Elderly man hit by DELTA police motorcycle units on Ermou Street, in downtown Athens (12/2); the bystanders who called for an ambulance at the spot, now testify that cops also beat the man with batons
The Day After: Candles for ruins, pre-trial incarcerations and media orchestrations
It was only in the morning, and after many hours of efforts, that firefighters managed to extinguish the flames of freedom. And there’s a mourning short period after such events, where citizens eagerly hold candles over their ruins. That hypocrisy is beyond words. Athens seems to have burned scars, with a flood of terror-frenzy scenarios in the media making ‘normality’ extremely fragile.

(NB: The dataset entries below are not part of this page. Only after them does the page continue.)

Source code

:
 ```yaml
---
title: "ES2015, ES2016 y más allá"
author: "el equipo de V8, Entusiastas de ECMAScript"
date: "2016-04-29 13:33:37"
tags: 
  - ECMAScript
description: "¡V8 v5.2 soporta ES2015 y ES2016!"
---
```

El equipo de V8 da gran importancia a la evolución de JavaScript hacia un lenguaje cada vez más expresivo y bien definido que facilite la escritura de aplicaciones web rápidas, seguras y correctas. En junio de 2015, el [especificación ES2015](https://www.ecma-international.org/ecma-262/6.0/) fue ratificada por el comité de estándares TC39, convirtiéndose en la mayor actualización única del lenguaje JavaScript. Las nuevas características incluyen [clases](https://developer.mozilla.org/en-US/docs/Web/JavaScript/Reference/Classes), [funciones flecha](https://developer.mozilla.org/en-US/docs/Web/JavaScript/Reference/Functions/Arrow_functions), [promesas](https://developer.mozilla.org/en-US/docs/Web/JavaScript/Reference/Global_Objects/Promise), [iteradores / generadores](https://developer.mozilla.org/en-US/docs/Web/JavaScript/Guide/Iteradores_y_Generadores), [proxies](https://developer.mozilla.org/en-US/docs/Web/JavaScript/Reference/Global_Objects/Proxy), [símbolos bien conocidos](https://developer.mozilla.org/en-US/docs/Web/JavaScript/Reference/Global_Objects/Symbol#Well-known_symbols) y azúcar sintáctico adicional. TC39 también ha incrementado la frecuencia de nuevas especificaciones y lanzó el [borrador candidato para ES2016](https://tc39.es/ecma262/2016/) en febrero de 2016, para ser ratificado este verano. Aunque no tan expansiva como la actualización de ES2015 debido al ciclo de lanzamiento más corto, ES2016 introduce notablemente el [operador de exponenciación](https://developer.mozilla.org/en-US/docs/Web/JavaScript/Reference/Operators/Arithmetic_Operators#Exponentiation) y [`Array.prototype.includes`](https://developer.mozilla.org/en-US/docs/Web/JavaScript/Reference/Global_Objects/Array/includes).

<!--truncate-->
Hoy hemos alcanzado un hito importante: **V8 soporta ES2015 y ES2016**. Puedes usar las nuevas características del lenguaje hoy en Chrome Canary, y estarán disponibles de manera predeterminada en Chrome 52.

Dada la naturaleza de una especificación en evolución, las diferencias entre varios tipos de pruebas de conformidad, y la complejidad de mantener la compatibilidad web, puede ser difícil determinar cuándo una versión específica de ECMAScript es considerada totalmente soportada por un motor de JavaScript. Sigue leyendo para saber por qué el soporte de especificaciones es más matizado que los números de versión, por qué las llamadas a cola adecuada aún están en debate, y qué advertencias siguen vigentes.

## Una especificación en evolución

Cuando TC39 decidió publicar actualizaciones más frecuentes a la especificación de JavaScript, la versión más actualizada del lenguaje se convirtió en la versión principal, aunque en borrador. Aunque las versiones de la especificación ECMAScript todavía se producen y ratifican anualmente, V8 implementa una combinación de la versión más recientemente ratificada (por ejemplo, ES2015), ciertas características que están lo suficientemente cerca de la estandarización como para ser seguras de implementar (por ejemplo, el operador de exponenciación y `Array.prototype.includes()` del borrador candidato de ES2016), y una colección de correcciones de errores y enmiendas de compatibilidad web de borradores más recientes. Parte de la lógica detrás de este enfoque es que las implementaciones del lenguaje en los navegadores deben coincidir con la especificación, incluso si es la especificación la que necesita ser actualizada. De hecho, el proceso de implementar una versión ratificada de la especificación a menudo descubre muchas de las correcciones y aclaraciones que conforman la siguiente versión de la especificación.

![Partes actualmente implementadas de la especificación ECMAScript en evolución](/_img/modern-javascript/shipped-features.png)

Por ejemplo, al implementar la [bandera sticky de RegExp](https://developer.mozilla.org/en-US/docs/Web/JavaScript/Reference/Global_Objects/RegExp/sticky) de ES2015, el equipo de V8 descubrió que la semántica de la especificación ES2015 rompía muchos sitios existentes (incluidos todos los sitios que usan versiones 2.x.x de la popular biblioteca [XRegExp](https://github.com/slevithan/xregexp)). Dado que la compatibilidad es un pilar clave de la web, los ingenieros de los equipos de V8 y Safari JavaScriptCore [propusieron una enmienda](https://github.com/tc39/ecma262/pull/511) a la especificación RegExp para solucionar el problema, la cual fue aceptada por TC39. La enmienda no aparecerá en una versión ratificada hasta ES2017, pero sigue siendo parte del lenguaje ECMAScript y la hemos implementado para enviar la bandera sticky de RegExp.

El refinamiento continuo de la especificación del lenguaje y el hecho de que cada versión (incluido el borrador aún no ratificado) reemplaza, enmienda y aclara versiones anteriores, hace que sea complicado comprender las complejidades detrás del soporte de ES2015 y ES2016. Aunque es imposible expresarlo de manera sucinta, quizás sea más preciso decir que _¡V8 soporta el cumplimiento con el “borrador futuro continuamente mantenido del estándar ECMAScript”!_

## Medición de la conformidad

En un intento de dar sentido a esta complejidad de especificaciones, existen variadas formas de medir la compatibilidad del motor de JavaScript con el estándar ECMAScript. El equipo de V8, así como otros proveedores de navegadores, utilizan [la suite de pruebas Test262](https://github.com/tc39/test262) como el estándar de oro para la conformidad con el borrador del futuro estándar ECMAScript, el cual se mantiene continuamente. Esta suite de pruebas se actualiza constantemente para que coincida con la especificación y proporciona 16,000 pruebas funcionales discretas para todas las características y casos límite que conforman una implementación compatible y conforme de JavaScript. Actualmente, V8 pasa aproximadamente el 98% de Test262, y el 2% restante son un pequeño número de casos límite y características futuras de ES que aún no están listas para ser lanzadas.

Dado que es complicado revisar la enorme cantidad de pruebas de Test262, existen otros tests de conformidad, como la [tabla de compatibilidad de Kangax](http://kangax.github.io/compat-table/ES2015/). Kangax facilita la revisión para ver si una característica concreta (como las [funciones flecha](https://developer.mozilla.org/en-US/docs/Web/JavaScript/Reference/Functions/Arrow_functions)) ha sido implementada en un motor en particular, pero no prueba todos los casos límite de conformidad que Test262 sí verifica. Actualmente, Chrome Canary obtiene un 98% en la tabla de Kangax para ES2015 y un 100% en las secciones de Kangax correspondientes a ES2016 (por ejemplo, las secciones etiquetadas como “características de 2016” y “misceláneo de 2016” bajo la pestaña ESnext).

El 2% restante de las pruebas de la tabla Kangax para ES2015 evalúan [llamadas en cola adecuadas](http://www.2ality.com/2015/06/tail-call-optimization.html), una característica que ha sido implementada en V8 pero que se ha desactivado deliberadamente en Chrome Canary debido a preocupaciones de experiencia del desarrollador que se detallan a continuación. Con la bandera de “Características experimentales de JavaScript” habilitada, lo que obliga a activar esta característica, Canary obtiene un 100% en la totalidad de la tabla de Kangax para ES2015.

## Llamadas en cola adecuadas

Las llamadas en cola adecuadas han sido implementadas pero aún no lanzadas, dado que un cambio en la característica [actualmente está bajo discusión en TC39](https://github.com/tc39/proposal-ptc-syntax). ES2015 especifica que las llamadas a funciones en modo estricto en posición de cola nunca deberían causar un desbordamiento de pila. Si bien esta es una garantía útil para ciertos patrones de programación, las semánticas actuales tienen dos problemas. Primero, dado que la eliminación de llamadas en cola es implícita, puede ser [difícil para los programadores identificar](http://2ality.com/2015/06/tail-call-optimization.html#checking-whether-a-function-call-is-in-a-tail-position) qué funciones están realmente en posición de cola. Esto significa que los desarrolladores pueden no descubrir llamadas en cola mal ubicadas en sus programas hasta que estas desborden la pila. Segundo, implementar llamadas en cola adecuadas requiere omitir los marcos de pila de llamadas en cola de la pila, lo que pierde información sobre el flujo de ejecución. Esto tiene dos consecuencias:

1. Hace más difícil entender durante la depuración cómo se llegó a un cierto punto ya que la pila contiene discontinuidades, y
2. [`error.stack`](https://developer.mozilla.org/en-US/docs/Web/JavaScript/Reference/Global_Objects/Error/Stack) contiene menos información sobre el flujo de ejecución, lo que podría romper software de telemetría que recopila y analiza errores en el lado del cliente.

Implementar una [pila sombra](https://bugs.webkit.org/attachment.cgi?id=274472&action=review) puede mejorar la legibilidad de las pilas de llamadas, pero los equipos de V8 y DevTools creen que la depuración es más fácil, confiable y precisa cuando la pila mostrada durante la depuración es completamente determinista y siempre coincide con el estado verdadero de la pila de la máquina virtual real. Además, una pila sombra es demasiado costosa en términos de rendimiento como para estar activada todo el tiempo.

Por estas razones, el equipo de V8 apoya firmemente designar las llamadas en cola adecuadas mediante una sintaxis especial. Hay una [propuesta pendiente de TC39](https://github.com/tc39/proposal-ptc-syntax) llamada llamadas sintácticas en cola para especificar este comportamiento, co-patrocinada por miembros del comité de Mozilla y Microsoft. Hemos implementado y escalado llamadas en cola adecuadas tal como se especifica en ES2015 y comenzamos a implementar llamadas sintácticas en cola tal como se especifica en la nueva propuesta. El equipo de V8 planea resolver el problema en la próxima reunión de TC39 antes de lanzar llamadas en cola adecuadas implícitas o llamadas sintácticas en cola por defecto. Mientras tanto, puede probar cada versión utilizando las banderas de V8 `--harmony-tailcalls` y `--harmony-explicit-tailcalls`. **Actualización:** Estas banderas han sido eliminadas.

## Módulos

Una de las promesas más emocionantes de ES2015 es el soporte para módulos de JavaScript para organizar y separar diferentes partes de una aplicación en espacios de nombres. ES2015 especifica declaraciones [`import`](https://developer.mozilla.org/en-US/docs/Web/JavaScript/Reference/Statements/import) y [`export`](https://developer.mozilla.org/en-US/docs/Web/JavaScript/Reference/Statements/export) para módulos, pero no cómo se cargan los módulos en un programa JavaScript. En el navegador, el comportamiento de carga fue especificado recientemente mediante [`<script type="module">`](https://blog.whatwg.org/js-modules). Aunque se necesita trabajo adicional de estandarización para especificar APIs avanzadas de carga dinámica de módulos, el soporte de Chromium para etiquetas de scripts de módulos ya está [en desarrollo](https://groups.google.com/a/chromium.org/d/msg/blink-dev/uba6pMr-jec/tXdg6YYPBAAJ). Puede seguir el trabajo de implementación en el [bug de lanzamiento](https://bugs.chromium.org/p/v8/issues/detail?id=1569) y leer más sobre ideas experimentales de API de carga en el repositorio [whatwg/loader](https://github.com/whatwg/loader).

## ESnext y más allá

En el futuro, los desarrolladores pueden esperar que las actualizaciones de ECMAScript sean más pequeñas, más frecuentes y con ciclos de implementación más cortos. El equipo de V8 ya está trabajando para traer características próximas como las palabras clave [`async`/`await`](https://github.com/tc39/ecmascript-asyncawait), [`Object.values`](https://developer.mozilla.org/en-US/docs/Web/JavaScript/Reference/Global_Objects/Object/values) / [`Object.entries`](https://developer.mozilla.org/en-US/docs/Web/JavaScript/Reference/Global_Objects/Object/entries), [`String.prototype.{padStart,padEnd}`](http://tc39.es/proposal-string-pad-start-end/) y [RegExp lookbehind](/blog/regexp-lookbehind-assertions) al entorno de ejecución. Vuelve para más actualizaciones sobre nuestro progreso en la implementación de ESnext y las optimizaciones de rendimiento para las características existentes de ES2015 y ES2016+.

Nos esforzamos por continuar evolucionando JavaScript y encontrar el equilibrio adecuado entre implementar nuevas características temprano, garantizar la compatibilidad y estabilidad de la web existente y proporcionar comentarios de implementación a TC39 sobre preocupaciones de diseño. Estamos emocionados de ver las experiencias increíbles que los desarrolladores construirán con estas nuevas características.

We know as well as the Power knows, that flames rose high in the streets on February 12th, flames that may ignite other fires to burn worldwide. If this brief rebellious manifestation will not extend beyond the state borders, it will not vindicate us. In present times, amidst another round of protests on February 19th, international solidarity and complicity are more important than ever before. Solidarity with the struggle in Greece means to attack directly on any infrastructure of the State and the Capital, often within walking distance from your place. Because it is important to say that whoever wants to show factual solidarity cannot claim ‘I’m Greek too’ or ‘we are all Greeks’. The solidarity that can help our struggle is against any nations, against patriotism, is attacking the State’s structures and its supporters, spreading the idea of freedom for everyone. Reciprocal aid means that we are not ‘all Greeks’; we are of no country, of no nationality; we are what our revolutionary solidarity will gradually make us.